Build faster and high performing native applications using PGO
I am Ankit Asthana and I am the program manager for the backend C++ compiler. For today’s topic I want to blog about a really cool runtime compiler optimization called Profile Guided Optimization (PGO) (we on the team call it POGO or PGO for short). PGO was initiated by the Visual C and Microsoft Research groups in the late 90’s and primarily focused on Itanium architecture. PGO was eventually shipped as a part of Visual Studio C/C++ 2005 and is today a key optimization providing significant performance boost to Microsoft applications, applications from other companies and, after you read this article, perhaps even your application.
This blog provides guidance on how to build faster and higher performing native applications. First we take a look at PGO, then dive into how you can use PGO to boost the performance of your native application in a few simple steps using a sample application (NBody simulation). Grab the source code (attached) but install the required DirectX SDK first!
Building Faster Native Applications
Traditional compilers perform optimizations based on static source files. That is, they analyze the text of the source file, but use no knowledge about potential user input that is not directly obtainable from the source code. For example, take a look at the following pseudo-code:
Textbox 1: Sample Code Snippets
When compiling whichBranchIsTaken function the compiler does not know how often ‘a < b’ and how many times the ‘if branch’ is taken (i.e no knowledge about branch prediction). When compiling the devirtualization and switchCaseExpansion functions the compiler knows very little about typical values of *p (prevents devirtualization optimization) and i (prevents switch expansion optimization). These issues are further magnified when these snippets are present in different source modules (i.e. different object files) as traditional compilation options do not optimize across source module boundaries.
The basic compiler and linker model is not particularly bad but it misses two major opportunities for optimization. First, it does not exploit information that it could gain from analyzing all source files together as traditional compilers only optimize a single object file. Second, it does not make any optimizations based upon expected/profiled behavior of the application. The first opportunity can be leveraged and fixed by using the (/GL) compiler switch or the (/LTCG) linker switch which performs whole program optimization and is a prerequisite for being able to PGO’ize an application. Once whole program optimization has been enabled you are then ready to PGO’ize your application. So let us now really get into what PGO is all about.

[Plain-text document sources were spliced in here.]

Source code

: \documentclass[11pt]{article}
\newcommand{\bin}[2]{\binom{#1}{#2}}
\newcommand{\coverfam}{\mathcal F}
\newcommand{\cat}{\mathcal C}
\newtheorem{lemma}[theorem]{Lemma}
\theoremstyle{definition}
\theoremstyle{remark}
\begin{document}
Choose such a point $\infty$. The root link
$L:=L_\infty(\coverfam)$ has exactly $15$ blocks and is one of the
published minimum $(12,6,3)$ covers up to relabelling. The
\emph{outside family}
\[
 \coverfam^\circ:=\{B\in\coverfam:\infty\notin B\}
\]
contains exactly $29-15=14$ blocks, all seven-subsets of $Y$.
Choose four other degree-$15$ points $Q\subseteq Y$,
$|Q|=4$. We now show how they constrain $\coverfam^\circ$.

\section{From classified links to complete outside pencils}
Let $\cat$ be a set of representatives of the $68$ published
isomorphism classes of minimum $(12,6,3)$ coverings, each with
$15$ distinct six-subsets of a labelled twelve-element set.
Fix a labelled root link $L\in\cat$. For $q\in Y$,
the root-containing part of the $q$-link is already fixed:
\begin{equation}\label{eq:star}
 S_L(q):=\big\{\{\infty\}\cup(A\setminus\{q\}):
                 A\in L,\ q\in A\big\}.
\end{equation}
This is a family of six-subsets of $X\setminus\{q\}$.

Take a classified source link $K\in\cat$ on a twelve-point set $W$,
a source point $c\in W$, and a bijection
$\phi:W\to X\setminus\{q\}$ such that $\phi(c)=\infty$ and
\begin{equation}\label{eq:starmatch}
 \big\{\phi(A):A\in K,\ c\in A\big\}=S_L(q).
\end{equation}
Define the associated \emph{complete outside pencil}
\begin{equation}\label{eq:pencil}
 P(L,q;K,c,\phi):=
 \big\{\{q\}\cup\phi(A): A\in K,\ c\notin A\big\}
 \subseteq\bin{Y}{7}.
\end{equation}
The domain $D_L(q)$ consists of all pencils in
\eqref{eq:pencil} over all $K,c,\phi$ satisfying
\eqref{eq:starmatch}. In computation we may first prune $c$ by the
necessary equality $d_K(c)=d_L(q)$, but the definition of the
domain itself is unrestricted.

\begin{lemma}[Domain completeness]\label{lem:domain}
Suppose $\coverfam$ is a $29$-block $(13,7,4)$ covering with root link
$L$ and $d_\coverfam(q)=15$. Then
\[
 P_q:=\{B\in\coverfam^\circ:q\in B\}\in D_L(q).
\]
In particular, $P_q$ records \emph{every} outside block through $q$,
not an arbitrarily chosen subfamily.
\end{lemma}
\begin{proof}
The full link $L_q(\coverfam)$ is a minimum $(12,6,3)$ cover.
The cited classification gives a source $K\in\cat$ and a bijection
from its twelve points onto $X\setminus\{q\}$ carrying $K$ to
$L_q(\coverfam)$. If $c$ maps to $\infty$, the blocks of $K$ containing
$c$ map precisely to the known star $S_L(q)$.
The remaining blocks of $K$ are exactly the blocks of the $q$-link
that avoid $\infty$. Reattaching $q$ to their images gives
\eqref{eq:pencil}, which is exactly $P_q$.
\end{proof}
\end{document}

PGO is a runtime compiler optimization which leverages profile data collected from running important or performance centric user scenarios to build an optimized version of the application. PGO optimizations have some significant advantage over traditional static optimizations as they are based upon how the application is likely to perform in a production environment which allow the optimizer to optimize for speed for hotter code paths (common user scenarios) and optimize for size for colder code paths (not so common user scenarios) resulting in generating faster and smaller code for the application attributing to significant performance gains.

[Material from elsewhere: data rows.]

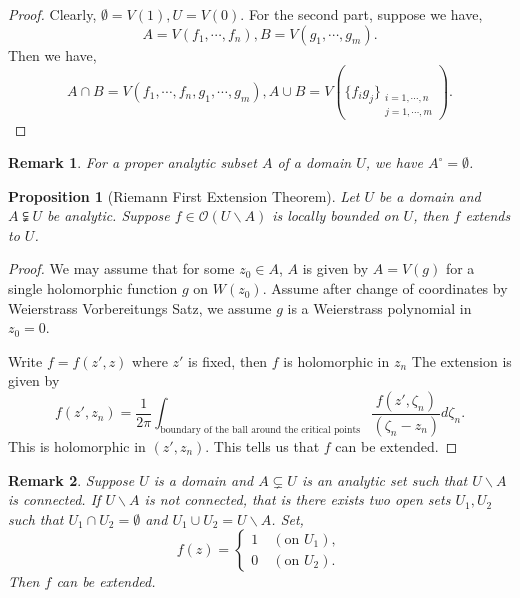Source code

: \documentclass{article}
\newtheorem{proposition}{Proposition}[section]
\newtheorem{remark}{Remark}[section]
\begin{document}
\begin{proof}
  Clearly, $\emptyset = V(1),U = V(0)$. For the second part, suppose we have,
  \begin{equation*}
    A = V(f_1,\cdots,f_n),B=V(g_1,\cdots,g_m).
  \end{equation*}
  Then we have,
  \begin{equation*}
    A\cap B = V(f_1,\cdots,f_n,g_1,\cdots,g_m), A\cup B = V\left(\{f_ig_j\}_{\substack{i=1,\cdots,n\\j=1,\cdots,m}}\right).
  \end{equation*}
\end{proof}

\begin{remark}
  For a proper analytic subset $A$ of a domain $U$, we have $A^\circ = \emptyset$.
\end{remark}

\begin{proposition}[Riemann First Extension Theorem]
  Let $U$ be a domain and $A\subsetneqq U$ be analytic. Suppose $f\in\mathcal{O}(U\backslash A)$ is locally bounded on $U$, then $f$ extends to $U$.
\end{proposition}

\begin{proof}
  We may assume that for some $z_0\in A$, $A$ is given by $A=V(g)$ for a single holomorphic function $g$ on $W(z_0)$. Assume after change of coordinates by Weierstrass Vorbereitungs Satz, we assume $g$ is a Weierstrass polynomial in $z_0=0$.
  \par Write $f=f(z',z)$ where $z'$ is fixed, then $f$ is holomorphic in $z_n$ 
  The extension is given by 
  \begin{equation*}
    f(z',z_n) = {\frac 1 {2\pi}}\int_{{\text{boundary of the ball around the critical points}}}{\frac {f(z',\zeta_n)} {(\zeta_n-z_n)}}d\zeta_n.
  \end{equation*}
  This is holomorphic in $(z',z_n)$. This tells us that $f$ can be extended.
\end{proof}

\begin{remark}
  Suppose $U$ is a domain and $A\subsetneq U$ is an analytic set such that $U\backslash A$ is connected. If $U\backslash A$ is not connected, that is there exists two open sets $U_1,U_2$ such that $U_1\cap U_2=\emptyset$ and $U_1\cup U_2 = U\backslash A$. Set,
  \begin{equation*}
    f(z) = \begin{cases}
      1 \quad (\text{on $U_1$}),\\
      0 \quad (\text{on $U_2$}).
    \end{cases}
  \end{equation*}
  Then $f$ can be extended.
\end{remark}
\end{document}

Figure 1: Three phases of PGO
PGO can be currently be used only on traditional desktop applications and is supported on x86 and x64 platforms. Performing PGO is essentially a three-phase process as shown graphically in the figure above:
The first phase is known as the instrumentation phase. This phase requires building (i.e. ‘compile’ in figure 1) the application with a special set of build flags. During this build the backend compiler inserts probe instructions into the generated code which are used to record training data for the next phase. The three types of probes inserted are (function entry probes, edge probes, and value probes). The function entry probe is used to collect information on how many times a function was called, the edge probes are used to collect occurrence count on how many times a particular edge is taken. Using the data collected from the edge probe in the training phase the compiler can understand how often is ‘a > b’ for the whichBranchisTaken code snippet given a particular training scenario. Value probes are special because they are used to construct a histogram of values. For example, in the switchCaseExpansion code snippet a value probe will be inserted which will be used to construct a histogram of values for the switch case index variable i. Knowing the typical value of ‘i’ from the training phase the compiler can then optimize for the common case and perform optimizations such as switch case expansion. To summarize, the end result of this phase is an instrumented version of the application (with probes) and an empty database file (.pgd file) which is used to hold training data for the next phase.

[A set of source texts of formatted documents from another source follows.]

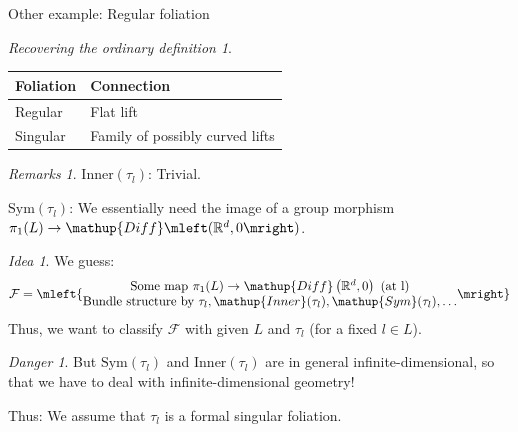 \documentclass[
aspectratio=3218, 
10pt
]{beamer}
\def\bes{\begin{equation*}}
\def\ees{\end{equation*}}
\theoremstyle{plain}
\theoremstyle{remark}
\newtheorem*{remark}{Remarks}
\newtheorem*{idea}{Idea}
\newtheorem*{danger}{Danger}
\newtheorem*{BackToTheRoots}{Recovering the ordinary definition}
\begin{document}
{

\begin{frame}{Other example: Regular foliation}
\begin{figure}
\end{figure}

\begin{BackToTheRoots}
	\centering
		\begin{tabular}{l|l}
			Foliation & Connection \\ \hline
			Regular & Flat lift \\
			Singular & Family of possibly curved lifts
		\end{tabular}
\end{BackToTheRoots}

\begin{remark}
$\mathup{Inner}(\tau_l)$: Trivial.

$\mathup{Sym}(\tau_l)$: We essentially need the image of a group morphism $\pi_1(L) \to \mathup{Diff}\mleft( \mathbb{R}^d, 0 \mright)$.
\end{remark}
\end{frame}

\begin{frame}
\begin{idea}
	We guess:
	\bes
		\mathcal{F}
		=
		\mleft\{
			\begin{matrix}
				\text{Some map } \pi_1(L) \to \mathup{Diff}\left( \mathbb{R}^d, 0 \right) \text{ (at l)}
				\\
				\text{Bundle structure by } \tau_l, \mathup{Inner}(\tau_l), \mathup{Sym}(\tau_l), \dots
			\end{matrix}
		\mright\}
	\ees
	Thus, we want to classify $\mathcal{F}$ with given $L$ and $\tau_l$ (for a fixed $l \in L$).
\end{idea}

\pause

\begin{danger}
But $\mathup{Sym}(\tau_l)$ and $\mathup{Inner}(\tau_l)$ are in general infinite-dimensional, so that we have to deal with infinite-dimensional geometry!

Thus: We assume that $\tau_l$ is a formal singular foliation.
\end{danger}
\end{frame}

}
\end{document}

The second phase is the training phase (i.e. ‘run’ in figure 1). In this phase the user runs the instrumented version of the application and exercises only common performance centric user scenarios. Exercising these training scenarios results in creation of (.pgc) files which contain training data correlating to each user scenario. The training data being collected here is being dumped from the probes inserted in the instrumentation phase. Training for these scenarios results in creation of appname!#.pgc files (where appname is the name of the running application and # is 1 + the number of appname!#.pgc files in the output build directory).
The last PGO phase is the optimization phase (i.e.’re-compile’ in figure 1). In this phase the application is rebuilt for the last time to generate the optimized version of the application. Behind the scenes, the (.pgc) training data files are merged into the empty program database file (.pgd) created in the instrumented phase. The compiler backend then uses this program database file to make more intelligent optimization decisions on the code generating a highly optimized version of the application.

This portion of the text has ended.